Presentism is anti-intellectual and opposes enquiry and curiosity. There is an enormous body of fascinating literature on the underlying psychological significance of the folk tale archetypes – beginning with Freud and Jung – the ones that my lecturer wanted to “get rid of”. At a stroke the label of sexism – or any other “ism” – suffocates curiosity about this. 

My ‘Obergruppentutor’ from the children’s literature unit did speak truth about one thing. The idea that gender stereotypes are harmful is certainly believed “around here”. Once you cross the boundary of the university, things become a little more ambiguous. The belief that women cannot occupy certain roles is dead – or on life support. But try walking into a mosque or a country pub and proclaiming that motherhood is a social construct created by the White Western Christian Patriarchy to oppress women and see how far you get.

Of course, the objection is made by some historians – correctly – that our view of the past is always coloured by the present.  John Dewey wrote that, “all history … is, in an inescapable sense, the history not only of the present but of that which is contemporaneously judged to be important in the present,” and British historian E. H. Carr agreed; “we can view the past, and achieve our understanding of the past, only through the eyes of the present.”

But surely, we can do better than laughing at the “ridiculousness” of Robinson Crusoe’s self-importance or casting aside the fruit of folk wisdom because it doesn’t accord with academic fashion that came down in the last rain.

Are these isolated examples? There is a rising tide of voices in academia that say no. David Davenport a fellow at the Hoover Institution writes,

   American college campuses are apparently natural hosts for a variety of intellectual viruses.

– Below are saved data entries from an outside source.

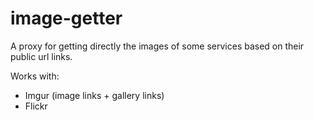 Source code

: image-getter
============

A proxy for getting directly the images of some services based on their public url links. 

Works with:
* Imgur (image links + gallery links)
* Flickr
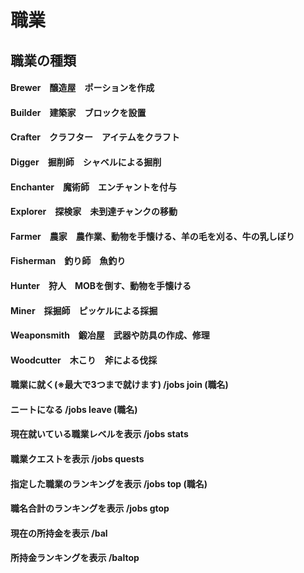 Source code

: # 職業

## 職業の種類 　



#### Brewer　醸造屋　ポーションを作成 　

#### Builder　建築家　ブロックを設置 　

#### Crafter　クラフター　アイテムをクラフト 　

#### Digger　掘削師　シャベルによる掘削 　

#### Enchanter　魔術師　エンチャントを付与 　

#### Explorer　探検家　未到達チャンクの移動 　

#### Farmer　農家　農作業、動物を手懐ける、羊の毛を刈る、牛の乳しぼり 　

#### Fisherman　釣り師　魚釣り 　

#### Hunter　狩人　MOBを倒す、動物を手懐ける 　

#### Miner　採掘師　ピッケルによる採掘 　

#### Weaponsmith　鍛冶屋　武器や防具の作成、修理 　

#### Woodcutter　木こり　斧による伐採



#### 職業に就く(※最大で3つまで就けます) /jobs join (職名) 　

#### ニートになる /jobs leave (職名) 　

#### 現在就いている職業レベルを表示 /jobs stats 　

#### 職業クエストを表示 /jobs quests 　

#### 指定した職業のランキングを表示 /jobs top (職名) 　

#### 職名合計のランキングを表示 /jobs gtop 　

#### 現在の所持金を表示 /bal 　

#### 所持金ランキングを表示 /baltop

   Now comes the latest: presentism, the idea that we should apply the modern world’s moral

   sensibilities to judge people and practices of the past. And, if historical characters are found

   wanting in the judgment of the present, the virus should eradicate their names from the

   campus.

Presentism of this kind assumes everyone thinks like us, or if they don’t, they should, or they soon will if we have anything to say about it. And maybe they should. But we won’t know while we are living in an academic bubble where unexamined assumptions about “social justice” are presented as gospel.